Collected data
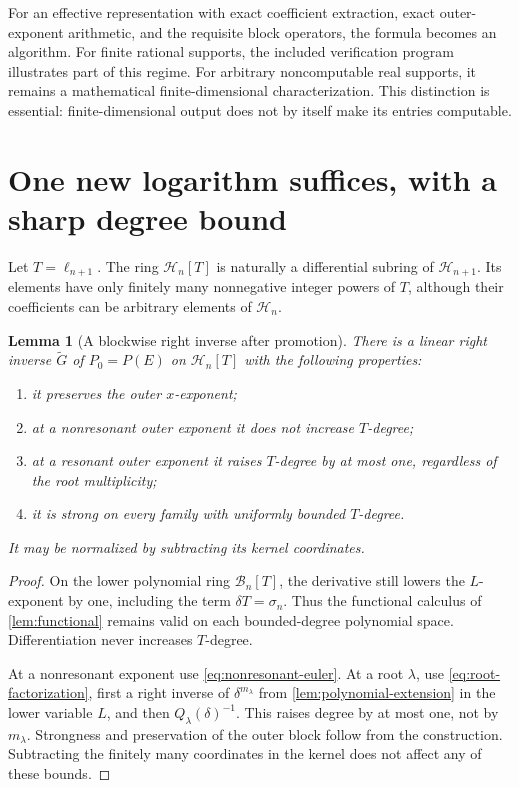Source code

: \documentclass[11pt,a4paper]{article}
\numberwithin{equation}{section}
\newtheorem{lemma}[lemma]{Lemma}
\theoremstyle{definition}
\theoremstyle{remark}
\newcommand{\HH}{\mathcal H}
\begin{document}
For an effective representation with exact coefficient extraction, exact outer-exponent arithmetic, and the requisite block operators, the formula becomes an algorithm. For finite rational supports, the included verification program illustrates part of this regime. For arbitrary noncomputable real supports, it remains a mathematical finite-dimensional characterization. This distinction is essential: finite-dimensional output does not by itself make its entries computable.

\section{One new logarithm suffices, with a sharp degree bound}
\label{sec:promotion}
Let $T=\ell_{n+1}$. The ring $\HH_n[T]$ is naturally a differential subring of $\HH_{n+1}$. Its elements have only finitely many nonnegative integer powers of $T$, although their coefficients can be arbitrary elements of $\HH_n$.

\begin{lemma}[A blockwise right inverse after promotion]
\label{lem:promoted-inverse}
There is a linear right inverse $\widetilde G$ of $P_0=P(E)$ on $\HH_n[T]$ with the following properties:
\begin{enumerate}[label=(\alph*),leftmargin=2em,itemsep=2pt]
\item it preserves the outer $x$-exponent;
\item at a nonresonant outer exponent it does not increase $T$-degree;
\item at a resonant outer exponent it raises $T$-degree by at most one, regardless of the root multiplicity;
\item it is strong on every family with uniformly bounded $T$-degree.
\end{enumerate}
It may be normalized by subtracting its kernel coordinates.
\end{lemma}
\begin{proof}
On the lower polynomial ring $\mathcal B_n[T]$, the derivative still lowers the $L$-exponent by one, including the term $\delta T=\sigma_n$. Thus the functional calculus of \cref{lem:functional} remains valid on each bounded-degree polynomial space. Differentiation never increases $T$-degree.

At a nonresonant exponent use \eqref{eq:nonresonant-euler}. At a root $\lambda$, use \eqref{eq:root-factorization}, first a right inverse of $\delta^{m_\lambda}$ from \cref{lem:polynomial-extension} in the lower variable $L$, and then $Q_\lambda(\delta)^{-1}$. This raises degree by at most one, not by $m_\lambda$. Strongness and preservation of the outer block follow from the construction. Subtracting the finitely many coordinates in the kernel does not affect any of these bounds.
\end{proof}
\end{document}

WHAT THE TASK ASKS
Using the records above, report each line with the string "begin".

RESPONSE FOR THIS EXERCISE
\begin{document}
\begin{lemma}[A blockwise right inverse after promotion]
\begin{enumerate}[label=(\alph*),leftmargin=2em,itemsep=2pt]
\begin{proof}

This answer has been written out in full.